Overview

Imported classes

To understand how to work with DjConChart you have to know some classes. As a start I will introduce you this classes and afterwards I will describe the workflow to see how the classes work together. For easier understanding I will use the example of a restaurant which serves breakfast. Of course the best selling dish are the famous Spam and Eggs.

Product and MeasurementItem

The Product class represents the product not the single item you sell of a product. In our example the product is the dish you offer for example “Spam and egg” but not the plate you serve to your customer.

The plate on the other side is the MeasurementItem. So the MeasurementItem is the instance of the a product with which you make the measurements.

MeasurementDevice

Is simply the measurement device used to make a measurement like a scale to measurement the amount of spam you serve.

CalculationRule

It is imported to be aware about the difference of raw data and the value you want to control in a control chart. In DjConChart the values in the control chart are called characteristic values. And the raw data are the results you make in a measurement. For example the raw data can be the temperature profile you recorded during frying the egg. Out of this values you can calculate some different characteristic values like the average temperature, minimal temperature or the duration of frying. The calculation rule wraps a python function with calculates one characteristic value out of a set of raw data.

Of course if this rule changes all your existing value will be invalid and have to be recalculated. This is handled by DjConChart. Also DjConChart has a integrated versioning system for the calculation rules. So it is possible to see who changed the rule and when as well as reverting the changing.

MeasurementTag

Some times you need more than one measurement to calculate a characteristic value. For example you weight the spam and the eggs separately and out of this values you want to calculate the weight of the whole dish. So you have two measurements and to distinguish them you use the MeasurementTag. In our example you could use the tags “spam” and “egg” to distinguish the two measurements.

If you don’t need multiple measurements for a characteristic value you don’t have to add a tag to the measurement.

CharacteristicValueDefinition and CharacteristicValue

The characteristic values are the value you want to control in a control chart. Each value belongs to one measurement item and is one point in the graph. CharacteristicValueDefinition defines a kind of charateristic values. For example you would make one CharateristicValueDefinition for the weight of spam and one for the weight of the eggs and one for the weight of the whole dish. The definition has a name like “Weight of spam” and is connected to a calculation rule.

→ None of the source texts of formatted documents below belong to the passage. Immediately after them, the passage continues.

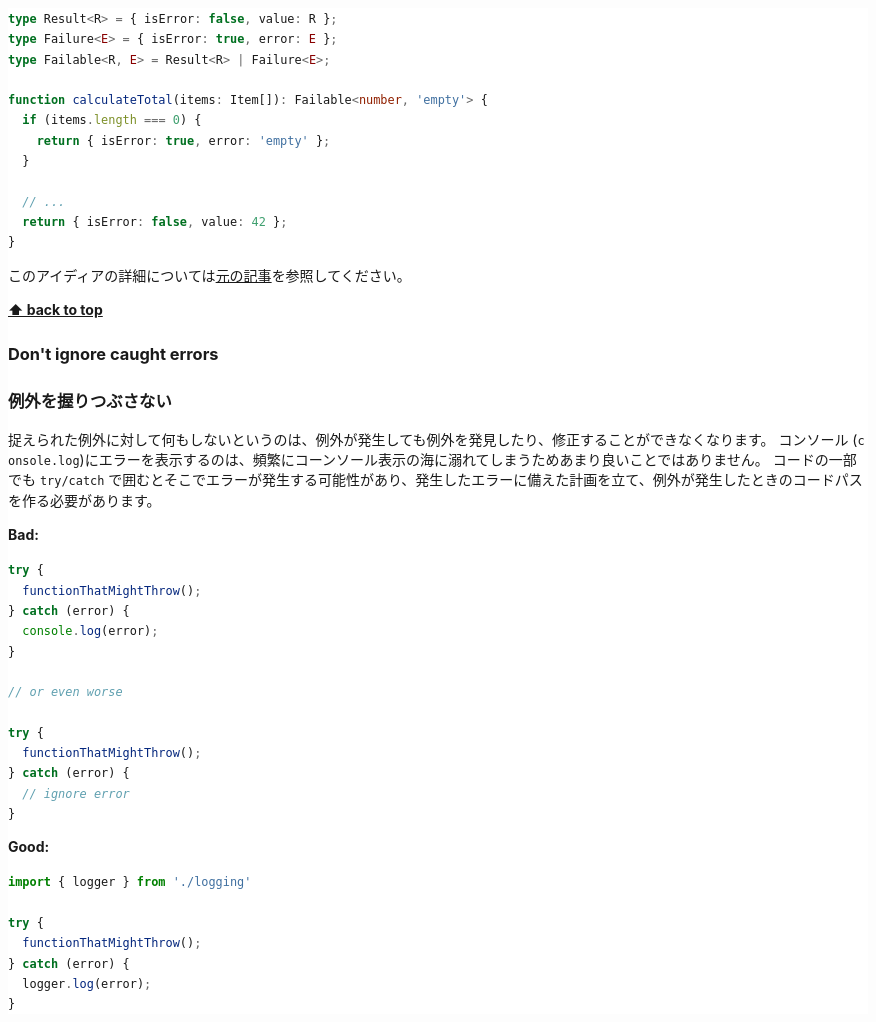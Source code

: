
 ```ts
type Result<R> = { isError: false, value: R };
type Failure<E> = { isError: true, error: E };
type Failable<R, E> = Result<R> | Failure<E>;

function calculateTotal(items: Item[]): Failable<number, 'empty'> {
  if (items.length === 0) {
    return { isError: true, error: 'empty' };
  }

  // ...
  return { isError: false, value: 42 };
}
```



このアイディアの詳細については[元の記事](https://medium.com/@dhruvrajvanshi/making-exceptions-type-safe-in-typescript-c4d200ee78e9)を参照してください。

**[⬆ back to top](#table-of-contents)**

### Don't ignore caught errors

### 例外を握りつぶさない



捉えられた例外に対して何もしないというのは、例外が発生しても例外を発見したり、修正することができなくなります。
コンソール (`console.log`)にエラーを表示するのは、頻繁にコーンソール表示の海に溺れてしまうためあまり良いことではありません。
コードの一部でも `try/catch` で囲むとそこでエラーが発生する可能性があり、発生したエラーに備えた計画を立て、例外が発生したときのコードパスを作る必要があります。

**Bad:**

```ts
try {
  functionThatMightThrow();
} catch (error) {
  console.log(error);
}

// or even worse

try {
  functionThatMightThrow();
} catch (error) {
  // ignore error
}
```

**Good:**

```ts
import { logger } from './logging'

try {
  functionThatMightThrow();
} catch (error) {
  logger.log(error);
}
```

MeasurementOrderDefinition and MeasurementOrder

The MeasurementOrderDefinition defines which measurement have to be made with one measurement item and the MeasurementOrder links one measurement item with one MeasurementOrderDefinition. For our restaurant example we would create one MeasurementOrderDefinition for all spam and eggs which defines that we have to weight the spam and the eggs but not the whole dish because it will be calculated out of the sum. And than we will create a MeasurementOrder for each dish we serve. So the dish is linked with the order definition and it is defined which measurements have to be taken.

Measurement

Represents the real measurement with all information like the date, user, used measurement device and so on and of course the raw data.